◆ **Problem requirements**
Report how many lines in the records below hold "BaseProcess", with no other output.

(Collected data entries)
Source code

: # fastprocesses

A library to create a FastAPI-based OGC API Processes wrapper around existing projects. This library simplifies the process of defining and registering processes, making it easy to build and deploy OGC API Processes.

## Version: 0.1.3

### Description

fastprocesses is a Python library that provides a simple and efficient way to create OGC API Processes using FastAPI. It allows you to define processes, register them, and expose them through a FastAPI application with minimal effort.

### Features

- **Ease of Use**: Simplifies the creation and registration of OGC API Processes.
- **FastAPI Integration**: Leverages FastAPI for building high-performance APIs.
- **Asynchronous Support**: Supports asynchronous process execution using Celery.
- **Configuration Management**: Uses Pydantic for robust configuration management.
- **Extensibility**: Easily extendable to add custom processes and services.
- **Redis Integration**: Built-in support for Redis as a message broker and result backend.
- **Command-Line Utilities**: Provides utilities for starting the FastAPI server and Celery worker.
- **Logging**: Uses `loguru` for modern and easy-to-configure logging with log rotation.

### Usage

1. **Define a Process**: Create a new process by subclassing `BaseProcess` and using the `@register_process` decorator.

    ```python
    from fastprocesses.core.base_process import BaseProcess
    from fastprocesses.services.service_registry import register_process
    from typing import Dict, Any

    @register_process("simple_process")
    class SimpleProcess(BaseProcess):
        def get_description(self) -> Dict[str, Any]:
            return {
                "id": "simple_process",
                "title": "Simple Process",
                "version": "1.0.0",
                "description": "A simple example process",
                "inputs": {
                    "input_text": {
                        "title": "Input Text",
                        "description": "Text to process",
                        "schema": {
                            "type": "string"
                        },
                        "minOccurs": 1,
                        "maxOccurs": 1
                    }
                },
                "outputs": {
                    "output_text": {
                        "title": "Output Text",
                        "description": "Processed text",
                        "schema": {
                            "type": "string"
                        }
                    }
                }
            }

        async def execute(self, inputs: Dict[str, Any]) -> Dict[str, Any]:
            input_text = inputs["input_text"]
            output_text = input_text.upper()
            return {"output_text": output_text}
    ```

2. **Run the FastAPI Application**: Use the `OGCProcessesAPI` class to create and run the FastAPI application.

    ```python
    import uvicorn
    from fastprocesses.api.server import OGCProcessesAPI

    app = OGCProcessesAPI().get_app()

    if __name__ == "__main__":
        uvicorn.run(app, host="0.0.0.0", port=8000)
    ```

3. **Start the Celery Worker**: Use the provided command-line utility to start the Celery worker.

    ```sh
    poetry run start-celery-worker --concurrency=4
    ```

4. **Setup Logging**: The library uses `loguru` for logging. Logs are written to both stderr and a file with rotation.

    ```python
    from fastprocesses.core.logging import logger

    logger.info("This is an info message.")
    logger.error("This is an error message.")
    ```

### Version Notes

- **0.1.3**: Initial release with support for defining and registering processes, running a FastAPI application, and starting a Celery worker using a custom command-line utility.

◆ **Exercise answer**
3